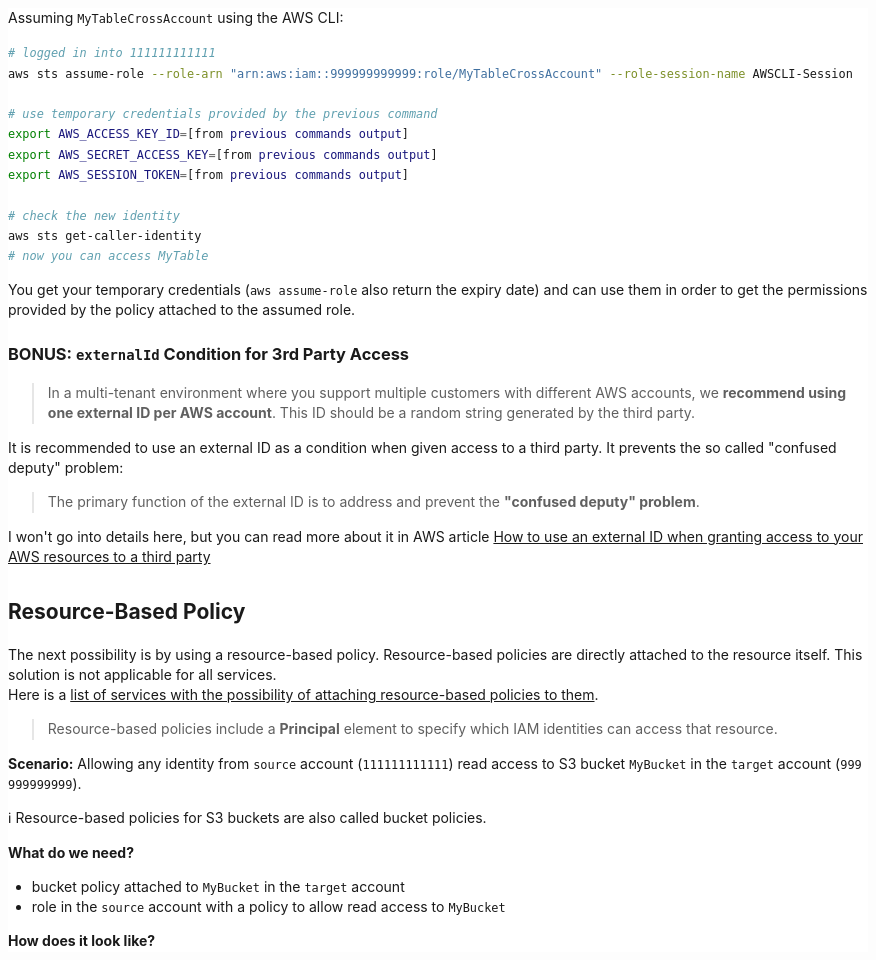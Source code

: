 Assuming `MyTableCrossAccount` using the AWS CLI:
```bash
# logged in into 111111111111
aws sts assume-role --role-arn "arn:aws:iam::999999999999:role/MyTableCrossAccount" --role-session-name AWSCLI-Session

# use temporary credentials provided by the previous command
export AWS_ACCESS_KEY_ID=[from previous commands output]
export AWS_SECRET_ACCESS_KEY=[from previous commands output]
export AWS_SESSION_TOKEN=[from previous commands output]

# check the new identity
aws sts get-caller-identity
# now you can access MyTable
```

You get your temporary credentials (`aws assume-role` also return the expiry date) and can use them in order to get the permissions provided by the policy attached to the assumed role.

### BONUS: `externalId` Condition for 3rd Party Access

> In a multi-tenant environment where you support multiple customers with different AWS accounts, we **recommend using one external ID per AWS account**. This ID should be a random string generated by the third party.

It is recommended to use an external ID as a condition when given access to a third party. It prevents the so called "confused deputy" problem:

> The primary function of the external ID is to address and prevent the **"confused deputy" problem**.

I won't go into details here, but you can read more about it in AWS article [How to use an external ID when granting access to your AWS resources to a third party](https://docs.aws.amazon.com/IAM/latest/UserGuide/id_roles_create_for-user_externalid.html)

## Resource-Based Policy

The next possibility is by using a resource-based policy. Resource-based policies are directly attached to the resource itself. This solution is not applicable for all services.  
Here is a [list of services with the possibility of attaching resource-based policies to them](https://docs.aws.amazon.com/IAM/latest/UserGuide/reference_aws-services-that-work-with-iam.html). 

> Resource-based policies include a **Principal** element to specify which IAM identities can access that resource.

**Scenario:** Allowing any identity from `source` account (`111111111111`) read access to S3 bucket `MyBucket` in the `target` account (`999999999999`).

ℹ️ Resource-based policies for S3 buckets are also called bucket policies.

**What do we need?**

- bucket policy attached to `MyBucket` in the `target` account
- role in the `source` account with a policy to allow read access to `MyBucket`

**How does it look like?**
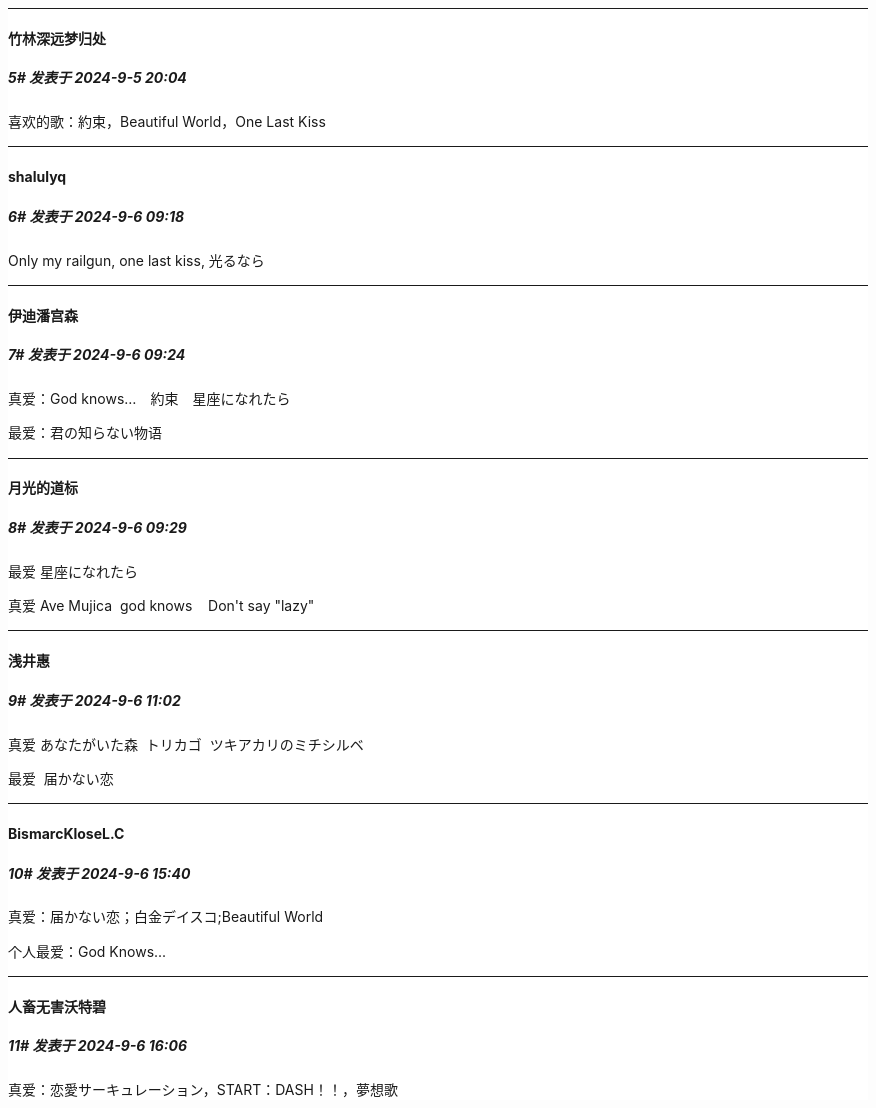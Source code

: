 *****

####  竹林深远梦归处  
##### 5#       发表于 2024-9-5 20:04

喜欢的歌：約束，Beautiful World，One Last Kiss

*****

####  shalulyq  
##### 6#       发表于 2024-9-6 09:18

Only my railgun, one last kiss, 光るなら

*****

####  伊迪潘宫森  
##### 7#       发表于 2024-9-6 09:24

真爱：God knows…　約束　星座になれたら

最爱：君の知らない物语

*****

####  月光的道标  
##### 8#       发表于 2024-9-6 09:29

最爱 星座になれたら

真爱 Ave Mujica  god knows    Don't say "lazy"

*****

####  浅井惠  
##### 9#       发表于 2024-9-6 11:02

真爱 あなたがいた森  トリカゴ  ツキアカリのミチシルベ  

最爱  届かない恋

*****

####  BismarcKloseL.C  
##### 10#       发表于 2024-9-6 15:40

真爱：届かない恋；白金デイスコ;Beautiful World

个人最爱：God Knows...

*****

####  人畜无害沃特碧  
##### 11#       发表于 2024-9-6 16:06

真爱：恋愛サーキュレーション，START：DASH！！，夢想歌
━━━━━━━━━━━━━━━━
## Assignment
Render the records above word for word and leave the pictures out.

## Response below
Source code

: Assuming `MyTableCrossAccount` using the AWS CLI:
```bash
# logged in into 111111111111
aws sts assume-role --role-arn "arn:aws:iam::999999999999:role/MyTableCrossAccount" --role-session-name AWSCLI-Session

# use temporary credentials provided by the previous command
export AWS_ACCESS_KEY_ID=[from previous commands output]
export AWS_SECRET_ACCESS_KEY=[from previous commands output]
export AWS_SESSION_TOKEN=[from previous commands output]

# check the new identity
aws sts get-caller-identity
# now you can access MyTable
```

You get your temporary credentials (`aws assume-role` also return the expiry date) and can use them in order to get the permissions provided by the policy attached to the assumed role.

### BONUS: `externalId` Condition for 3rd Party Access

> In a multi-tenant environment where you support multiple customers with different AWS accounts, we **recommend using one external ID per AWS account**. This ID should be a random string generated by the third party.

It is recommended to use an external ID as a condition when given access to a third party. It prevents the so called "confused deputy" problem:

> The primary function of the external ID is to address and prevent the **"confused deputy" problem**.

I won't go into details here, but you can read more about it in AWS article [How to use an external ID when granting access to your AWS resources to a third party](https://docs.aws.amazon.com/IAM/latest/UserGuide/id_roles_create_for-user_externalid.html)

## Resource-Based Policy

The next possibility is by using a resource-based policy. Resource-based policies are directly attached to the resource itself. This solution is not applicable for all services.  
Here is a [list of services with the possibility of attaching resource-based policies to them](https://docs.aws.amazon.com/IAM/latest/UserGuide/reference_aws-services-that-work-with-iam.html). 

> Resource-based policies include a **Principal** element to specify which IAM identities can access that resource.

**Scenario:** Allowing any identity from `source` account (`111111111111`) read access to S3 bucket `MyBucket` in the `target` account (`999999999999`).

ℹ️ Resource-based policies for S3 buckets are also called bucket policies.

**What do we need?**

- bucket policy attached to `MyBucket` in the `target` account
- role in the `source` account with a policy to allow read access to `MyBucket`

**How does it look like?**
Source code

: *****

####  竹林深远梦归处  
##### 5#       发表于 2024-9-5 20:04

喜欢的歌：約束，Beautiful World，One Last Kiss

*****

####  shalulyq  
##### 6#       发表于 2024-9-6 09:18

Only my railgun, one last kiss, 光るなら

*****

####  伊迪潘宫森  
##### 7#       发表于 2024-9-6 09:24

真爱：God knows…　約束　星座になれたら

最爱：君の知らない物语

*****

####  月光的道标  
##### 8#       发表于 2024-9-6 09:29

最爱 星座になれたら

真爱 Ave Mujica  god knows    Don't say "lazy"

*****

####  浅井惠  
##### 9#       发表于 2024-9-6 11:02

真爱 あなたがいた森  トリカゴ  ツキアカリのミチシルベ  

最爱  届かない恋

*****

####  BismarcKloseL.C  
##### 10#       发表于 2024-9-6 15:40

真爱：届かない恋；白金デイスコ;Beautiful World

个人最爱：God Knows...

*****

####  人畜无害沃特碧  
##### 11#       发表于 2024-9-6 16:06

真爱：恋愛サーキュレーション，START：DASH！！，夢想歌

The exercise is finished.